A Kubernetes cluster backup comes from a “backup plan” that defines the scope of a given backup. With these, you choose a cluster to back up, which namespaces you want backed up, and a schedule (if any). To restore a backup into an existing cluster, you execute a pre-defined “restore plan.” All of this is part of a fully managed Google Cloud service, so you’re not stuck operating any of the backup machinery.

Setting up Backup for GKE on a new cluster

Backup for GKE works with existing clusters (see Appendix A below), but I wanted to try it out on a fresh cluster first.

I started with a GKE standard cluster. First, I made sure to choose a Kubernetes version that supported the Backup feature.
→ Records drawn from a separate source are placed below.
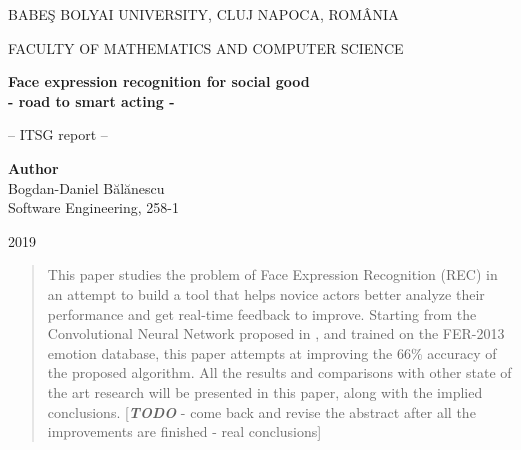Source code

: \documentclass[runningheads,a4paper,11pt]{report}
\begin{document}
\begin{titlepage}
\sloppy
\begin{center}
BABE\c S BOLYAI UNIVERSITY, CLUJ NAPOCA, ROM\^ ANIA

FACULTY OF MATHEMATICS AND COMPUTER SCIENCE

\vspace{5cm}

\Huge \textbf
{
Face expression recognition for social good \\
- road to smart acting -
}

\vspace{1cm}

\normalsize -- ITSG report --

\end{center}


\vspace{5cm}

\begin{flushright}
\Large{\textbf{Author}}\\
Bogdan-Daniel B\u{a}l\u{a}nescu\\
Software Engineering, 258-1
\end{flushright}

\vspace{4cm}

\begin{center}
2019
\end{center}

\end{titlepage}


\begin{abstract}
	This paper studies the problem of Face Expression Recognition (REC) in an attempt to build a tool that helps novice actors better analyze their performance and get real-time feedback to improve. Starting from the Convolutional Neural Network proposed in \cite{Arriaga17}, and trained on the FER-2013 emotion database, this paper attempts at improving the 66\% accuracy of the proposed algorithm. All the results and comparisons with other state of the art research will be presented in this paper, along with the implied conclusions. [\textbf{\emph{TODO}} - come back and revise the abstract after all the improvements are finished - real conclusions]
\end{abstract}


\tableofcontents

\newpage

\end{document}
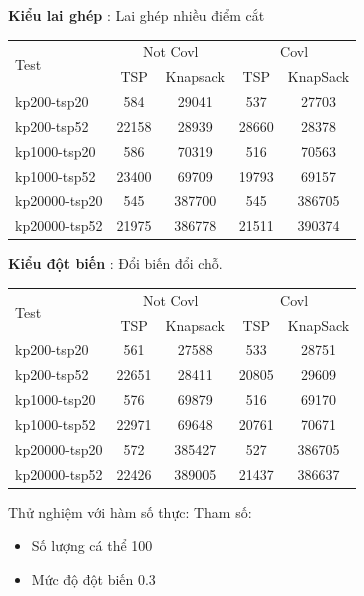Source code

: \documentclass[a4paper,12pt]{report}
\begin{document}
\textbf{Kiểu lai ghép} : Lai ghép nhiều điểm cắt

\begin{longtable}{|l |c |c |c |c|}
\hline
\multirow{2}{*}{Test} 
& \multicolumn{2}{c|}{Not Covl} &\multicolumn{2}{|c|}{Covl} \\
\cline{2-5}
&TSP & Knapsack & TSP & KnapSack \\
\hline
kp200-tsp20  & 584&29041 &537 &27703 
\\ \hline
kp200-tsp52&22158 &28939&28660 &28378 \\ \hline
kp1000-tsp20 &586&70319&516&70563 \\ \hline
kp1000-tsp52 &23400&69709&19793&69157 \\ \hline
kp20000-tsp20 &545&387700&545 &386705 \\ \hline
kp20000-tsp52 &21975&386778&21511& 390374\\ \hline
\end{longtable}
\textbf{Kiểu đột biến} : Đổi biến đổi chỗ.

\begin{longtable}{|l |c |c |c |c|}
\hline
\multirow{2}{*}{Test} 
& \multicolumn{2}{c|}{Not Covl} &\multicolumn{2}{|c|}{Covl} \\
\cline{2-5}
&TSP & Knapsack & TSP & KnapSack \\
\hline
kp200-tsp20  & 561&27588 &533 &28751 
\\ \hline
kp200-tsp52&22651 &28411&20805 &29609 \\ \hline
kp1000-tsp20 &576&69879&516&69170 \\ \hline
kp1000-tsp52 &22971&69648&20761&70671 \\ \hline
kp20000-tsp20 &572&385427&527 &386705 \\ \hline

kp20000-tsp52 &22426 & 389005 & 21437 & 386637\\
\hline
\end{longtable}

Thử nghiệm với hàm số thực:
Tham số:

\begin{itemize}
\item Số lượng cá thể 100
\item Mức độ đột biến 0.3
\end{itemize}
\end{document}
Right now, that’s Kubernetes 1.24 or higher.

I also turned on two features at the cluster-level. The first was Workload Identity. This security feature enforces more granular, workload-specific permissions to access other Google Cloud services.

The second and final feature to enable is Backup for GKE. This injects the agent into the cluster and connects it to the control plane.
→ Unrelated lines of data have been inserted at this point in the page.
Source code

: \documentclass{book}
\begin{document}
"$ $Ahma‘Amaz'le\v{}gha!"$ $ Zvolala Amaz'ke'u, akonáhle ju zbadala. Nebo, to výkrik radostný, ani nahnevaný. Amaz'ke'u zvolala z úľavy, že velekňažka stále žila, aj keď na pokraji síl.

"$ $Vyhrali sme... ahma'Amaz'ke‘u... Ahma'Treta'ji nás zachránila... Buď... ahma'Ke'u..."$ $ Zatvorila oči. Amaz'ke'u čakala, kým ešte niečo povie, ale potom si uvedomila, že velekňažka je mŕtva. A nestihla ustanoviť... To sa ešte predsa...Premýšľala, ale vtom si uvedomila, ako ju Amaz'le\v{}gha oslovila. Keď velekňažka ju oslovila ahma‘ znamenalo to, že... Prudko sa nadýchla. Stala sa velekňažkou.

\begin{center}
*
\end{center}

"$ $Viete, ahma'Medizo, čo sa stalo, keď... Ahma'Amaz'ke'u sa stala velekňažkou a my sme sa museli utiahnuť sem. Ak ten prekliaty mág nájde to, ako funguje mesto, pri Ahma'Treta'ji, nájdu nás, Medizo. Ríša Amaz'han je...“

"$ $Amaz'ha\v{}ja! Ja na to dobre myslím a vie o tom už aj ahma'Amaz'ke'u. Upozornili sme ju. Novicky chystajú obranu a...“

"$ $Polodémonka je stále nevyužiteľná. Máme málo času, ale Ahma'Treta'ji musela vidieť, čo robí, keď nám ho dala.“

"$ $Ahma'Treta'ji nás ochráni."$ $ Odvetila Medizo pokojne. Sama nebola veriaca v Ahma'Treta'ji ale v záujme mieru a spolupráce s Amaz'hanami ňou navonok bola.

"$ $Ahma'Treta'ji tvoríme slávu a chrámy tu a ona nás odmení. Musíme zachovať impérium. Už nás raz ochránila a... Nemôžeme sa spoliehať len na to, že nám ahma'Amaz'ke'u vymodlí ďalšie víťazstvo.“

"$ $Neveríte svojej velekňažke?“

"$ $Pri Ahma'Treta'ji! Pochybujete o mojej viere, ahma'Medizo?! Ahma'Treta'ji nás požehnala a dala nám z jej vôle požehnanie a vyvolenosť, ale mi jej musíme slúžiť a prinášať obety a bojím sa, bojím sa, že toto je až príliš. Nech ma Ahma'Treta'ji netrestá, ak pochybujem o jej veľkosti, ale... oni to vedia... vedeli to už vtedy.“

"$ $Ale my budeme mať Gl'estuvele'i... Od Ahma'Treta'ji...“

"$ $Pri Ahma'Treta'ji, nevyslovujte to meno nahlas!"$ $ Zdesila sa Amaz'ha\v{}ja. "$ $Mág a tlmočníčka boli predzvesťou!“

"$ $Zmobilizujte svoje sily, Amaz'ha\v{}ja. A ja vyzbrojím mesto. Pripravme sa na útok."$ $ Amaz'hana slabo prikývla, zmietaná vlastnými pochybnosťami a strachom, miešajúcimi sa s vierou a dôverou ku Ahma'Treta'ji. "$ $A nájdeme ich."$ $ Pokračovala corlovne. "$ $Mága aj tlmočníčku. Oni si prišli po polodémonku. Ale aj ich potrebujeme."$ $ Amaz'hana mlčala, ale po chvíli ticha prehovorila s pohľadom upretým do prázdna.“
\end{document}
Deploying a stateful app to Kubernetes

Once my cluster was up and running, I wanted to deploy a simple web application to it. What’s the app? I created a poorly-written Go app that has a web form to collect support tickets. After you submit a ticket, I route it to Google Cloud Pub/Sub, write an entry into a directory, and then take the result of the cloud request and jam the identifier into a file on another directory. What does this app prove? Two things. First, it should flex Workload Identity by successfully publishing to Pub/Sub. And second, I wanted to observe how stateful backups worked, so I’m writing files to two directories, one that can be backed by a persistent volume, and one backed by a local (node) volume.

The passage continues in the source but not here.